## Information supplied
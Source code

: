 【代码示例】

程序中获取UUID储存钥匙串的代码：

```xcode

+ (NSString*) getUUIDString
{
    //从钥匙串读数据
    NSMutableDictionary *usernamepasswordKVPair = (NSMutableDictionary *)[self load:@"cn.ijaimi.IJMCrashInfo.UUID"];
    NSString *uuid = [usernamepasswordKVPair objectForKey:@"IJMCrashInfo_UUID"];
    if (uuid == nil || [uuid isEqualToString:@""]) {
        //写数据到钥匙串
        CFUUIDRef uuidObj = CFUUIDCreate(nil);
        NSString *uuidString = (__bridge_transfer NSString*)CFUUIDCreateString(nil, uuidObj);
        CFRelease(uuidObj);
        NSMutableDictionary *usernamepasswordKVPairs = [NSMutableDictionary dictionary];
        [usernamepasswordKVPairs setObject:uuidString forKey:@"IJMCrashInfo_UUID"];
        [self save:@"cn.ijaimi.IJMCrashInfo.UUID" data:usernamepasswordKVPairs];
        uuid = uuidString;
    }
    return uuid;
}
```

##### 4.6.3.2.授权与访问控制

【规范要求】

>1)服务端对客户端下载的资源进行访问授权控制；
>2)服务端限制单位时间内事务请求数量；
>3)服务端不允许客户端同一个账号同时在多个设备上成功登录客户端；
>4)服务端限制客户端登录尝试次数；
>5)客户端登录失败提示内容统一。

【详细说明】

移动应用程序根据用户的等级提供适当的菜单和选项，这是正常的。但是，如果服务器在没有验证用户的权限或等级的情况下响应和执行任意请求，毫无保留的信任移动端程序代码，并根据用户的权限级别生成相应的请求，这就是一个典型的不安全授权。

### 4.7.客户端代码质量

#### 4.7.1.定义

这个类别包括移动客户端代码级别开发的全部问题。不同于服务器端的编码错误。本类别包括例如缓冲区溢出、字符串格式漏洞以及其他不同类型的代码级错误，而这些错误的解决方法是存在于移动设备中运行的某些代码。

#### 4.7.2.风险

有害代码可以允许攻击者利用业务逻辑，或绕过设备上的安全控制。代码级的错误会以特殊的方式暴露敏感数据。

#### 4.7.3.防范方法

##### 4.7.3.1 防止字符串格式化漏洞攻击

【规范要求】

## Exercise prompt
A verbatim copy of every entry is required.

## Exercise answer
Source code

: 【代码示例】

程序中获取UUID储存钥匙串的代码：

```xcode

+ (NSString*) getUUIDString
{
    //从钥匙串读数据
    NSMutableDictionary *usernamepasswordKVPair = (NSMutableDictionary *)[self load:@"cn.ijaimi.IJMCrashInfo.UUID"];
    NSString *uuid = [usernamepasswordKVPair objectForKey:@"IJMCrashInfo_UUID"];
    if (uuid == nil || [uuid isEqualToString:@""]) {
        //写数据到钥匙串
        CFUUIDRef uuidObj = CFUUIDCreate(nil);
        NSString *uuidString = (__bridge_transfer NSString*)CFUUIDCreateString(nil, uuidObj);
        CFRelease(uuidObj);
        NSMutableDictionary *usernamepasswordKVPairs = [NSMutableDictionary dictionary];
        [usernamepasswordKVPairs setObject:uuidString forKey:@"IJMCrashInfo_UUID"];
        [self save:@"cn.ijaimi.IJMCrashInfo.UUID" data:usernamepasswordKVPairs];
        uuid = uuidString;
    }
    return uuid;
}
```

##### 4.6.3.2.授权与访问控制

【规范要求】

>1)服务端对客户端下载的资源进行访问授权控制；
>2)服务端限制单位时间内事务请求数量；
>3)服务端不允许客户端同一个账号同时在多个设备上成功登录客户端；
>4)服务端限制客户端登录尝试次数；
>5)客户端登录失败提示内容统一。

【详细说明】

移动应用程序根据用户的等级提供适当的菜单和选项，这是正常的。但是，如果服务器在没有验证用户的权限或等级的情况下响应和执行任意请求，毫无保留的信任移动端程序代码，并根据用户的权限级别生成相应的请求，这就是一个典型的不安全授权。

### 4.7.客户端代码质量

#### 4.7.1.定义

这个类别包括移动客户端代码级别开发的全部问题。不同于服务器端的编码错误。本类别包括例如缓冲区溢出、字符串格式漏洞以及其他不同类型的代码级错误，而这些错误的解决方法是存在于移动设备中运行的某些代码。

#### 4.7.2.风险

有害代码可以允许攻击者利用业务逻辑，或绕过设备上的安全控制。代码级的错误会以特殊的方式暴露敏感数据。

#### 4.7.3.防范方法

##### 4.7.3.1 防止字符串格式化漏洞攻击

【规范要求】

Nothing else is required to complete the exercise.